┌──

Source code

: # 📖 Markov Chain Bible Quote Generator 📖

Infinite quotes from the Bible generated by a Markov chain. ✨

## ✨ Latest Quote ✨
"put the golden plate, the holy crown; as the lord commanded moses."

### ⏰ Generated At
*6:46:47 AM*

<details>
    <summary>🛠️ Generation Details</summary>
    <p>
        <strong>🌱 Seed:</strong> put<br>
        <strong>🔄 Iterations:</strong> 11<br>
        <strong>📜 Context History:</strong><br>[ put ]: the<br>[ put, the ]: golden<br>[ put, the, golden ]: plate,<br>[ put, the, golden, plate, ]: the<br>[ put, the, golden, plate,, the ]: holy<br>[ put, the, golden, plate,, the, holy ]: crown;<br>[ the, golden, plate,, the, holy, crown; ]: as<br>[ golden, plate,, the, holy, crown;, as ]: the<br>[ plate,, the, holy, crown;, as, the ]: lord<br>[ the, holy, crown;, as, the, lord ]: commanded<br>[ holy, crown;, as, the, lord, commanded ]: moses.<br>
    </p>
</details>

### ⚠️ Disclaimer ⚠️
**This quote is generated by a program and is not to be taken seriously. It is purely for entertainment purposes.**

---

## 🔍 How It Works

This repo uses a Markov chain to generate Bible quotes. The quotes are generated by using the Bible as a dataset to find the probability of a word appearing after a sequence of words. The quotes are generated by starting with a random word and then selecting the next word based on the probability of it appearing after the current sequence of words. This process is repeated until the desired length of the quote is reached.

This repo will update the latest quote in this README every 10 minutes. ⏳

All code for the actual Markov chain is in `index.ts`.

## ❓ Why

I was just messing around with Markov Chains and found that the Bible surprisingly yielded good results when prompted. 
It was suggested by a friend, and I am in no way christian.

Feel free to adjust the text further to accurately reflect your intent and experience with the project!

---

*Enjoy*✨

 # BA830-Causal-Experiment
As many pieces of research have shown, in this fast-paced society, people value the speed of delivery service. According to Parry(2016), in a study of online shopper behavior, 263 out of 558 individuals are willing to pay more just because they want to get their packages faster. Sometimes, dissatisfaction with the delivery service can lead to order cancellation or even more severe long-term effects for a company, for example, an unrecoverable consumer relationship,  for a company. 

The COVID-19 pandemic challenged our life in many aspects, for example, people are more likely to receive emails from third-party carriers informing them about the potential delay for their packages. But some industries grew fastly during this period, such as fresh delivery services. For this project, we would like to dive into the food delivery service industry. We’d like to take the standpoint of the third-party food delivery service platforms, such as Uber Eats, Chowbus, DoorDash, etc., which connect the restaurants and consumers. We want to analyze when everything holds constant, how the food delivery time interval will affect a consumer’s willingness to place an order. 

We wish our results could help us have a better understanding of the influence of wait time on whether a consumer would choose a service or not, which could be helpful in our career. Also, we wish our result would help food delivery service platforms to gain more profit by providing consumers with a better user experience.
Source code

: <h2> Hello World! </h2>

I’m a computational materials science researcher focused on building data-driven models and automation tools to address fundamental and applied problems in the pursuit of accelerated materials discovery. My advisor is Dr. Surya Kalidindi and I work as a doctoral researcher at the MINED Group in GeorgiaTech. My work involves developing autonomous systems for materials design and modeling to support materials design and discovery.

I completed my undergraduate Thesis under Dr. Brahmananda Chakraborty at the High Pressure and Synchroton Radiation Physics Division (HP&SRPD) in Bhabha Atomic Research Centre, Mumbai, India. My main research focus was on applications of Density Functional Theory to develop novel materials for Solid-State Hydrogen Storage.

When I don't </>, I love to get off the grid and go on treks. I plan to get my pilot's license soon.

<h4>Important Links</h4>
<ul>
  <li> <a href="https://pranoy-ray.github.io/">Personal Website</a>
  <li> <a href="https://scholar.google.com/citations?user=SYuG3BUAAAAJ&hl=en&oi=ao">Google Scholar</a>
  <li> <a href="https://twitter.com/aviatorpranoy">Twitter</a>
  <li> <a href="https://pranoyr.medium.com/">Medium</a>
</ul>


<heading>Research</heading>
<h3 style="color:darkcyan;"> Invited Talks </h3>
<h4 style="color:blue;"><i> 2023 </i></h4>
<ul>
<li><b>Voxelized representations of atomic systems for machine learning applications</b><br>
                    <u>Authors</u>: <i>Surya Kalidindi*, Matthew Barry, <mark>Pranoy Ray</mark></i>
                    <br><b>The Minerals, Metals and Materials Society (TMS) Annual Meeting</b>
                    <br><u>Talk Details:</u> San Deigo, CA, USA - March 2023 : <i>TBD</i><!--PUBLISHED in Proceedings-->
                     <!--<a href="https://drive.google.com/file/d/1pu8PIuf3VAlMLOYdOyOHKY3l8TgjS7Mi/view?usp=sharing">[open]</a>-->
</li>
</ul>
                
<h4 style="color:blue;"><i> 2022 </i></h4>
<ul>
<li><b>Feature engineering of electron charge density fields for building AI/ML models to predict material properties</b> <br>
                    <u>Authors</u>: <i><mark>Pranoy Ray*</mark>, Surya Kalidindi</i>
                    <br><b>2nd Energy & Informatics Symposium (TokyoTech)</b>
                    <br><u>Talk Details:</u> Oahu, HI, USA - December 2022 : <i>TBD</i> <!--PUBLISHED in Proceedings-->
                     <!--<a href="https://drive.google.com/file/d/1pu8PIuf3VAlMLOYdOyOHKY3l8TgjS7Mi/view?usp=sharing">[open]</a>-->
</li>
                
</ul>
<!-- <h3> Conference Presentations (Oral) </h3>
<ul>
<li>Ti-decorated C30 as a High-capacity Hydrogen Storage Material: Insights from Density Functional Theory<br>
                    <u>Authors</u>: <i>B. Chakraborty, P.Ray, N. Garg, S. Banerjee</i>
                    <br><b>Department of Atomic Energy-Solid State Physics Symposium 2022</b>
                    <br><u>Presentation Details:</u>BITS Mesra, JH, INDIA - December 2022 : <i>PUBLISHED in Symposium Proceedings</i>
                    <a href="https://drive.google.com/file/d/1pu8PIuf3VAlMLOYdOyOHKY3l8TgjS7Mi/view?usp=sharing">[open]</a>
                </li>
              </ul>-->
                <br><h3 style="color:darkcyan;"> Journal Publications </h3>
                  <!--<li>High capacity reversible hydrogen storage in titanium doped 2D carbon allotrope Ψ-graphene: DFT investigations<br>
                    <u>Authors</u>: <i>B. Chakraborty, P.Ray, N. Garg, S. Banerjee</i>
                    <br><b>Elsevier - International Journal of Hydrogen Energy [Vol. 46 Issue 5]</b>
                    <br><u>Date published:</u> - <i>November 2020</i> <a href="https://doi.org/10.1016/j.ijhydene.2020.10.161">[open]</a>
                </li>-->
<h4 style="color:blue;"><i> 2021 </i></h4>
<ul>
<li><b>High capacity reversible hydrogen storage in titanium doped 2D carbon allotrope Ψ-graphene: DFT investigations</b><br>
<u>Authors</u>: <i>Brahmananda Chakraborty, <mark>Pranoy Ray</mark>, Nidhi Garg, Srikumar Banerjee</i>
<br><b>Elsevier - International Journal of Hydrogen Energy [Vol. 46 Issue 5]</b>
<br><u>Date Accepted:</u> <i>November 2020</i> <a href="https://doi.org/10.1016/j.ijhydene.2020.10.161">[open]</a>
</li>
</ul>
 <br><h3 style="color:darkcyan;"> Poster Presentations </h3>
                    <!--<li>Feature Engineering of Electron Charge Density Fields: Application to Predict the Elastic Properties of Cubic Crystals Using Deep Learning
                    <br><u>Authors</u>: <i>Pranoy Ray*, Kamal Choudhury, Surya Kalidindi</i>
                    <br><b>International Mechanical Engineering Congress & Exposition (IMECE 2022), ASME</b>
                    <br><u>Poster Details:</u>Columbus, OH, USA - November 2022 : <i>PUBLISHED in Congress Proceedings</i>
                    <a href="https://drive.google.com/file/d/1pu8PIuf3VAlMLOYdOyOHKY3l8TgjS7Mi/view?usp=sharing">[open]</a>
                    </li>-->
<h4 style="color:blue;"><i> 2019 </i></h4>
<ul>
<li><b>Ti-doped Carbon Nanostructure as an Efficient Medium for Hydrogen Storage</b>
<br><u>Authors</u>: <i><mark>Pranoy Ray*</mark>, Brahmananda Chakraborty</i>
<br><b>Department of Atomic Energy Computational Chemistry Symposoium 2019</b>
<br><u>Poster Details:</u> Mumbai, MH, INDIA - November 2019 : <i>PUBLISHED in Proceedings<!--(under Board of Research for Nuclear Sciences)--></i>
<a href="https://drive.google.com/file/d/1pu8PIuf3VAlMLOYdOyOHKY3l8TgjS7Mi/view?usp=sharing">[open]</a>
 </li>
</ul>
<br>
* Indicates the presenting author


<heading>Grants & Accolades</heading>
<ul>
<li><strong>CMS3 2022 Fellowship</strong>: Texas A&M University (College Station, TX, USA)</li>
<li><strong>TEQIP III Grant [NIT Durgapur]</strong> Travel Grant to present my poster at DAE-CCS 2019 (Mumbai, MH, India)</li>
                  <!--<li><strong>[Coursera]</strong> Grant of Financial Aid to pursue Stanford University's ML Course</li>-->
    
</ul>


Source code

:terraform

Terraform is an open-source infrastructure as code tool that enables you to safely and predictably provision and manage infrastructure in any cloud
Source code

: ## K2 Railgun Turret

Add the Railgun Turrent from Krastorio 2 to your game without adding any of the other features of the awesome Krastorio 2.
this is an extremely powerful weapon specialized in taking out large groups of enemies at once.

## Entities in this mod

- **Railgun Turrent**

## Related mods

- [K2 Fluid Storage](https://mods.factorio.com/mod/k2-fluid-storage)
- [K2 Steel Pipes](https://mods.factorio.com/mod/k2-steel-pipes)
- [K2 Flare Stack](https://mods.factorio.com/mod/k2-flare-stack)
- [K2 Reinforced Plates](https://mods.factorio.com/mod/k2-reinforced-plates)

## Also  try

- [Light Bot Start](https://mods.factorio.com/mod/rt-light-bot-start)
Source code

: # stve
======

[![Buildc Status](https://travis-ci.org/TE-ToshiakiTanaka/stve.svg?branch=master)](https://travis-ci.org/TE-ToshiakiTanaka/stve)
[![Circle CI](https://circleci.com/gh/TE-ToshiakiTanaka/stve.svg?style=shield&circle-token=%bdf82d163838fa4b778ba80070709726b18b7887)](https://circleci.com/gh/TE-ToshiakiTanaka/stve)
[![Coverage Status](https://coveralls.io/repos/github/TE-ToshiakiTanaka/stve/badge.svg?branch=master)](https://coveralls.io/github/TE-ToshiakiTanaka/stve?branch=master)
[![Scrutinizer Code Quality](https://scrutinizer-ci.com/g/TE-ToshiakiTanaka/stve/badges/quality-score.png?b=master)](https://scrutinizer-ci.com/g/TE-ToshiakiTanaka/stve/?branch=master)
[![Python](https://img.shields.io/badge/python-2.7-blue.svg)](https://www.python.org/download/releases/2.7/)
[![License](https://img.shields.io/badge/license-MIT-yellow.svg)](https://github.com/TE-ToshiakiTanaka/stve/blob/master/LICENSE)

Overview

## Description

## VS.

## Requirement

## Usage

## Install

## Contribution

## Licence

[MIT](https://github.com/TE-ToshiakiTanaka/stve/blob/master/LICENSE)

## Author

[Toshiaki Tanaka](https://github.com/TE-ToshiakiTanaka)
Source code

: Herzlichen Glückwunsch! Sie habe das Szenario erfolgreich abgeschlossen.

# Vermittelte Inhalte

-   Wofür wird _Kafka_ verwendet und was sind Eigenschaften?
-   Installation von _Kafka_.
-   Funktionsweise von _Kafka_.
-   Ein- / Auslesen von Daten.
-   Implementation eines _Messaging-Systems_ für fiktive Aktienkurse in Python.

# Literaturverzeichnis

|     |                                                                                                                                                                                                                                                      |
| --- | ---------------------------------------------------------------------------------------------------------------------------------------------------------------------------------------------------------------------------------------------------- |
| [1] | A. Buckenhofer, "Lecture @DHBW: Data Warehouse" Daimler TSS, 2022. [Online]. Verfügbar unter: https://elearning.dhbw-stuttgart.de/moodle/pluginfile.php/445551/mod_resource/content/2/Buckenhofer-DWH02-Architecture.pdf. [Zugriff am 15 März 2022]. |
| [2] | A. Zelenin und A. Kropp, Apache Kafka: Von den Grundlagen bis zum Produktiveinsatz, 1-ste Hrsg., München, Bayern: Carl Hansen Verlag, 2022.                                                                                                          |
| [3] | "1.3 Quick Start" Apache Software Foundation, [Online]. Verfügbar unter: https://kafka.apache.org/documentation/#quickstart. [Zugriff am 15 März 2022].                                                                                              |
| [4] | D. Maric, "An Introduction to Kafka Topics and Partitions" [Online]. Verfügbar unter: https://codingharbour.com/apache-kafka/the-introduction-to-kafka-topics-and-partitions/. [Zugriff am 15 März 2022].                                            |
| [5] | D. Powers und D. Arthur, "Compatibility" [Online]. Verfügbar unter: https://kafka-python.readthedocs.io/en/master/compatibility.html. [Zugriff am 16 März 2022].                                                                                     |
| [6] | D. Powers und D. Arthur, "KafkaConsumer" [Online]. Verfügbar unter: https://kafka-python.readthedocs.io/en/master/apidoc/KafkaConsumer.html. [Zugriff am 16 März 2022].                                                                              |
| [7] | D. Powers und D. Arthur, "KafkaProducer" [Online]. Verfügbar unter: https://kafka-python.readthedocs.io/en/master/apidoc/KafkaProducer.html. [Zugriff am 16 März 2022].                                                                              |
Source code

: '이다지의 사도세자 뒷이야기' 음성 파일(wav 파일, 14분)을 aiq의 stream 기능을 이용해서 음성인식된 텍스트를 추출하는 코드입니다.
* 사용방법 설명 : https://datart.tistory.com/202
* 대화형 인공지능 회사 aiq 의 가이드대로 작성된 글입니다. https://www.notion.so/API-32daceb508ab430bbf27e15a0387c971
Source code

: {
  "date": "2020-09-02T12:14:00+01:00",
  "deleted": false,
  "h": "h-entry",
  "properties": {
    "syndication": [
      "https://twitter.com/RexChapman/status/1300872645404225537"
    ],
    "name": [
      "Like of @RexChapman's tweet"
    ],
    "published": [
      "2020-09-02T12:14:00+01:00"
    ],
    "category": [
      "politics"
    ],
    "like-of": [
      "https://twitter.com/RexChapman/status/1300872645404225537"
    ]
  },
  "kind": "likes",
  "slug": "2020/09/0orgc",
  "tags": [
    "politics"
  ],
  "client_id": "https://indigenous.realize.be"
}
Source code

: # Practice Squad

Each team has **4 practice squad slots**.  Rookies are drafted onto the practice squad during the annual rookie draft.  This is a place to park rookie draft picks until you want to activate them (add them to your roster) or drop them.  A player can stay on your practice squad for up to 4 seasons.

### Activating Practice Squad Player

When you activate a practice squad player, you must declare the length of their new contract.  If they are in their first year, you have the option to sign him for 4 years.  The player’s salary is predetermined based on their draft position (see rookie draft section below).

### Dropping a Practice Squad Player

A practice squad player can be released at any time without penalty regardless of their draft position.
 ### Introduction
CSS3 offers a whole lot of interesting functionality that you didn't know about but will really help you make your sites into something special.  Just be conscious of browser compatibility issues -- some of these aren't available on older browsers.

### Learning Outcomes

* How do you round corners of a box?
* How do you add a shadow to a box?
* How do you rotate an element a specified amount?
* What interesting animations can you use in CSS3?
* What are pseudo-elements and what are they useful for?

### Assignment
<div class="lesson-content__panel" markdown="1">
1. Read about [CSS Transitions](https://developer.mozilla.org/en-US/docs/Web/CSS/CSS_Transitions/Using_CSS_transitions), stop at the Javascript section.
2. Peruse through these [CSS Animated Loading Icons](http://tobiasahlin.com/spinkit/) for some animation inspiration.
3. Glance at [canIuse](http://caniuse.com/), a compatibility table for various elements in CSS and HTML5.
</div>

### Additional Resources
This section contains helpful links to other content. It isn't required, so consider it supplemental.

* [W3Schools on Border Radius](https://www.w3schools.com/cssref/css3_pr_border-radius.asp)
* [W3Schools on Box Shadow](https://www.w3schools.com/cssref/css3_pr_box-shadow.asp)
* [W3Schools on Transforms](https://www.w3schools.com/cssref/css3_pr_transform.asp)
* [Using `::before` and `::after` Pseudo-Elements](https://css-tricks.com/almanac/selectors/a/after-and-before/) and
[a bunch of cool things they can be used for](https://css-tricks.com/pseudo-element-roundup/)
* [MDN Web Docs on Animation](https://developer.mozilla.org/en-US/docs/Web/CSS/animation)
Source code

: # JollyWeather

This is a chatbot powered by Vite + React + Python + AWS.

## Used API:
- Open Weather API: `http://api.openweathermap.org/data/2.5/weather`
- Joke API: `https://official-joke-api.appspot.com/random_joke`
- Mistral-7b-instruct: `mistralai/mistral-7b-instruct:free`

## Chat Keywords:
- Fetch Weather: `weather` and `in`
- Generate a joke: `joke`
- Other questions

└──

▶ EXERCISE DESCRIPTION: Every line in the entries above that mentions the word "helpful" must be shown.

▶ OUTPUT OF THE TASK:
We wish our results could help us have a better understanding of the influence of wait time on whether a consumer would choose a service or not, which could be helpful in our career. Also, we wish our result would help food delivery service platforms to gain more profit by providing consumers with a better user experience.
This section contains helpful links to other content. It isn't required, so consider it supplemental.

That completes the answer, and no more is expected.